Scenario D — “Biopsy only” that upgrades mid-case

• Plan: Friday 10:00, edoxaban, CrCl normal; intended diagnostic scope but large polyp found.
• Hold: Start with a low/mod frame (~24 h). If the plan upgrades to hot snare/EMR, treat future cases as high-risk and extend to ~48–72 h on the front end.
• Restart: If therapeutic resection occurs, use the high-risk restart window (~48–72 h).

4) Edge cases & planning tips

• Unknown last dose: For truly urgent scopes, proceed with the safest feasible plan; otherwise clarify timing or reschedule to satisfy the conservative window.
• Weekend/Monday cases: 48–72 h holds commonly span weekends. Place reminders so the last dose isn’t taken “out of habit.”
• Missed pre-procedure dose: Do not “double up.” Maintain the conservative gap.
• Renal changes between scheduling and day-of: Recalculate; dabigatran is particularly sensitive to CrCl shifts.
• Post-polypectomy bleeding risk: For large, hot resections and piecemeal EMR/ESD, use the longer restart end (~72 h) and reassess before restarting.

5) Frequently asked questions

How long should we hold Eliquis (apixaban) before a colonoscopy?

For diagnostic or other low/moderate-risk scopes, many teams use ~24 h. For high-risk work (hot snare, EMR/ESD), ~48–72 h is common. Use longer ends for larger/complex resections or if bleeding risk is elevated.

When do we restart Xarelto (rivaroxaban) after polypectomy?

For high-risk resections, ~48–72 h after the procedure once hemostasis is secure. If extensive or piecemeal, many opt for the longer end of the window.

Do we bridge DOACs for endoscopy?

No. DOACs are not bridged in this context. If an exception is claimed (very high thrombotic risk), engage specialist input rather than defaulting to a bridge.

If biopsy is added to a diagnostic colonoscopy, does that change the plan?

Biopsy typically remains in the low/moderate tier. The ~24 h hold/restart pattern often applies. Reserve longer windows for high-risk resections.

How does renal function change dabigatran timing?

Dabigatran requires longer holds as CrCl declines: around 2–3 days at CrCl 30–49 depending on risk, and ~4–5 days if CrCl <30 (elective cases are often avoided in that range).
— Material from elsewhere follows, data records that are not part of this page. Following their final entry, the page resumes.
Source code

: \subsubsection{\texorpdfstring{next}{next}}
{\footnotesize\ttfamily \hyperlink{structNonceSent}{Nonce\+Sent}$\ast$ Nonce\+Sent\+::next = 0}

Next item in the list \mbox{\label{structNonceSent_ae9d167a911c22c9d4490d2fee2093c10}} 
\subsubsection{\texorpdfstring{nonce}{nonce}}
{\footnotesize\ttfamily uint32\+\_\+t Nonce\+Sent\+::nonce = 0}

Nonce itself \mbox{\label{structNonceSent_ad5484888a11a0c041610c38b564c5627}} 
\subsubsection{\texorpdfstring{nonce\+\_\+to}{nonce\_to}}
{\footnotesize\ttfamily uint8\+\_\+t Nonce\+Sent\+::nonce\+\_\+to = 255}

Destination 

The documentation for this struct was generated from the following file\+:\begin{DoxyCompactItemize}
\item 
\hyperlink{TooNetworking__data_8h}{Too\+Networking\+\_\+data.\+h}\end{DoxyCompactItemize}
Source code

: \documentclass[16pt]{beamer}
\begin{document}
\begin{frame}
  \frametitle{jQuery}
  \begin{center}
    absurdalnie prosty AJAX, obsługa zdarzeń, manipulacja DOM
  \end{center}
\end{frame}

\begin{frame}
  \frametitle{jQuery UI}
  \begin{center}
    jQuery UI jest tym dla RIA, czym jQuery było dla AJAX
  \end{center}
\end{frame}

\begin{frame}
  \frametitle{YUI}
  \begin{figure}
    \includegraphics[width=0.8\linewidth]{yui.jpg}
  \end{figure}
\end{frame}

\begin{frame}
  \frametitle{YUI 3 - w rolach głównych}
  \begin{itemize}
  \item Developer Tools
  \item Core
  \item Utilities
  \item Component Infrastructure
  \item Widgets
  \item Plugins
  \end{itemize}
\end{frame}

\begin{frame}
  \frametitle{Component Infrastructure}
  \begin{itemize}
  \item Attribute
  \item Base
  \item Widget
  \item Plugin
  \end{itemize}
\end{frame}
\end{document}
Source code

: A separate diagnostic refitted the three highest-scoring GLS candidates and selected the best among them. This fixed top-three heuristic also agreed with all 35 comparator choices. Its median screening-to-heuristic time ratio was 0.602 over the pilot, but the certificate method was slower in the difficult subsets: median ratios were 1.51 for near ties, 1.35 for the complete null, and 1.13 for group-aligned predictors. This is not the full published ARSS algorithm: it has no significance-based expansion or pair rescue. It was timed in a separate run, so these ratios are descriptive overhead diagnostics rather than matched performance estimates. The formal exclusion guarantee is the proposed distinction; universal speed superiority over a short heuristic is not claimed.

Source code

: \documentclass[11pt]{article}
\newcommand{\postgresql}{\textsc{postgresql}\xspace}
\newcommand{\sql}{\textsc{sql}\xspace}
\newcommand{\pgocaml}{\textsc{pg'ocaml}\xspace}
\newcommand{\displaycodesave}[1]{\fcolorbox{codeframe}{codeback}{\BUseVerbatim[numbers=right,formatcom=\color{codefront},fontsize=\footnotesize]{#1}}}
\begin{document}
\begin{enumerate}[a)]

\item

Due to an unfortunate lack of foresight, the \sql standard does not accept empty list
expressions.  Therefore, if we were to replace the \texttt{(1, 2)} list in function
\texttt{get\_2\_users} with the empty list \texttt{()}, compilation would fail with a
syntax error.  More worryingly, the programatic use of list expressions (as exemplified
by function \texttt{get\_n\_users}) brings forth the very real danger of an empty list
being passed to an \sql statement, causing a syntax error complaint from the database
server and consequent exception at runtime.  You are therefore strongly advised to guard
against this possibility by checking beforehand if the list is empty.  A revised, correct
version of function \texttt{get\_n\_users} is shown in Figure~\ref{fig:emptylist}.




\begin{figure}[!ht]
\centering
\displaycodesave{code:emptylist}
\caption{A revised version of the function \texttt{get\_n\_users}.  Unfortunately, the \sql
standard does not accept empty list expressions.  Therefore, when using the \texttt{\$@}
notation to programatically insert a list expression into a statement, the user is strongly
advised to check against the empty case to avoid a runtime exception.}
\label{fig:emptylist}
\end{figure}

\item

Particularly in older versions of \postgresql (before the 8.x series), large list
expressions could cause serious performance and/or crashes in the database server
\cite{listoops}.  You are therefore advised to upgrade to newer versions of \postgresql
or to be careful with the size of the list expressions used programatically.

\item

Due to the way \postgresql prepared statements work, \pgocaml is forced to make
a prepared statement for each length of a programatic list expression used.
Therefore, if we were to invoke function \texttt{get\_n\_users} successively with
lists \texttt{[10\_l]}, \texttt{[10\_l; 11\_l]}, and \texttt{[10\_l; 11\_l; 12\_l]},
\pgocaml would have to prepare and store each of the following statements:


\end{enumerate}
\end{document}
Restarts still follow the low/mod vs high-risk pattern.

Source & governance

Primary reference: MD Anderson Peri-Procedure Anticoagulants, V8 (approved 07/15/2025), with neuraxial intervals cross-referenced to ASRA-derived institutional summaries when explicit catheter timings are not specified by MDACC. This content supports, not replaces, clinical judgment. Use local policy and confirm hemostasis before any restart.

Educational content. Supports, not replaces, clinical judgment. Confirm local policy/ASRA neuraxial guidance.